* [Task]: Copy word for word, please, the lines of the entries below running from the one containing "estocástico, ello mediante" to the one containing "1\). Es fácil", both ends included.

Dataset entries
● ● ●
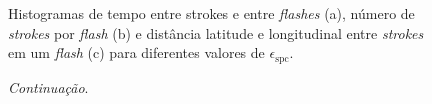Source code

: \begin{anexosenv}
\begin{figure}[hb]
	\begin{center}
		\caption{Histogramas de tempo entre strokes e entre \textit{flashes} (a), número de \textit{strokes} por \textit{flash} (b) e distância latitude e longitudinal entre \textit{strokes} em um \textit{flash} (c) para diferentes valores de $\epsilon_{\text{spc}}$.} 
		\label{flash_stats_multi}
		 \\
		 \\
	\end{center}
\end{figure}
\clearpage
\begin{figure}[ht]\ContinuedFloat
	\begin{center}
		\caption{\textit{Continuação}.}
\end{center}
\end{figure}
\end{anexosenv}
● ● ●
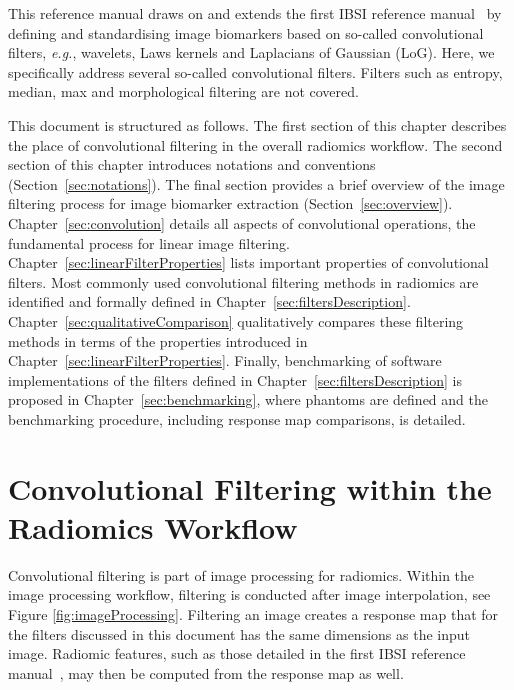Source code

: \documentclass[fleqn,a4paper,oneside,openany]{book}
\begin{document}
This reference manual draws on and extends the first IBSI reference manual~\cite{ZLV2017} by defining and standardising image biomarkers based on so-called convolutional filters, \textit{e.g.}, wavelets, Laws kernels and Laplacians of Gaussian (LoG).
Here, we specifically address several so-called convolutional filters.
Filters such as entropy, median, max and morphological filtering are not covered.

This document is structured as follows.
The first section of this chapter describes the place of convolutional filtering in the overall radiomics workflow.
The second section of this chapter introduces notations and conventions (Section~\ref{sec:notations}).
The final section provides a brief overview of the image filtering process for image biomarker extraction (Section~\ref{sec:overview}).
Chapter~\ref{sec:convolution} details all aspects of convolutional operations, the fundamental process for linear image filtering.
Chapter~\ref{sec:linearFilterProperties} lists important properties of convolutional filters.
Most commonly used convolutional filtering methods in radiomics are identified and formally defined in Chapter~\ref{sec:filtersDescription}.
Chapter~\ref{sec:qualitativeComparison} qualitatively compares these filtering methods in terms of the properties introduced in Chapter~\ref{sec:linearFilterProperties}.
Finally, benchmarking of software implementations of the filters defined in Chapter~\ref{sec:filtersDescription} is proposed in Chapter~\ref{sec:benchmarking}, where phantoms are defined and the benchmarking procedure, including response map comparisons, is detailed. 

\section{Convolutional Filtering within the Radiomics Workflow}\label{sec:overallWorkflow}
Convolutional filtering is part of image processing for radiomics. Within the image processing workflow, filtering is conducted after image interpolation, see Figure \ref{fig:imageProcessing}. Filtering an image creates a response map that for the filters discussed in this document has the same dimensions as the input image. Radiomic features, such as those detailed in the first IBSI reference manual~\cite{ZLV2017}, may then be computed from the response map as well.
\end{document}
● ● ●
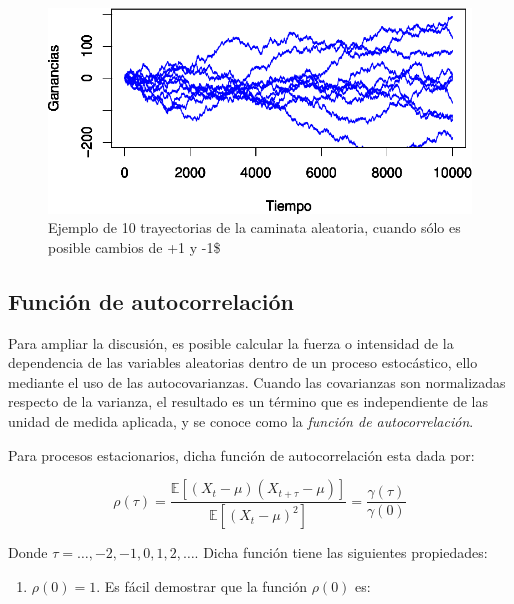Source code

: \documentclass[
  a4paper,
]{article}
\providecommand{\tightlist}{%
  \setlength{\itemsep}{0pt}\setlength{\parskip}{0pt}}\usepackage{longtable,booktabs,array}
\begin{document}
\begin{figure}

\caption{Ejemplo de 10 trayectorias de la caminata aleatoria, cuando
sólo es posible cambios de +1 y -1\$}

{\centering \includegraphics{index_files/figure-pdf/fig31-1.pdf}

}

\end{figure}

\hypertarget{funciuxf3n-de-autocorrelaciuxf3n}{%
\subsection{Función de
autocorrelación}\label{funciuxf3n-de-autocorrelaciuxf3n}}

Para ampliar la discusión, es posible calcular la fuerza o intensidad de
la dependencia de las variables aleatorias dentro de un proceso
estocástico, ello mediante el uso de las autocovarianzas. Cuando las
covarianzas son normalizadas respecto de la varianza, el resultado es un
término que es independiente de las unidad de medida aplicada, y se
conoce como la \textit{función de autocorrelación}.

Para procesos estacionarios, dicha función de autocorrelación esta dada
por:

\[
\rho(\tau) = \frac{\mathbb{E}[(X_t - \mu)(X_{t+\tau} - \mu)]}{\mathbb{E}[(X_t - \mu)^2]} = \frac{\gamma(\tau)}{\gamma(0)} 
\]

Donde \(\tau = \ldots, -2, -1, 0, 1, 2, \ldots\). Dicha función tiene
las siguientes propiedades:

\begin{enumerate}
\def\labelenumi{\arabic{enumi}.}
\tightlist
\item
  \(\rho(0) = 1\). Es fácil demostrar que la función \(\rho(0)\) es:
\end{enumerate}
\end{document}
● ● ●
* [Written solution]:
estocástico, ello mediante el uso de las autocovarianzas. Cuando las
covarianzas son normalizadas respecto de la varianza, el resultado es un
término que es independiente de las unidad de medida aplicada, y se
conoce como la \textit{función de autocorrelación}.

Para procesos estacionarios, dicha función de autocorrelación esta dada
por:

\[
\rho(\tau) = \frac{\mathbb{E}[(X_t - \mu)(X_{t+\tau} - \mu)]}{\mathbb{E}[(X_t - \mu)^2]} = \frac{\gamma(\tau)}{\gamma(0)} 
\]

Donde \(\tau = \ldots, -2, -1, 0, 1, 2, \ldots\). Dicha función tiene
las siguientes propiedades:

\begin{enumerate}
\def\labelenumi{\arabic{enumi}.}
\tightlist
\item
  \(\rho(0) = 1\). Es fácil demostrar que la función \(\rho(0)\) es:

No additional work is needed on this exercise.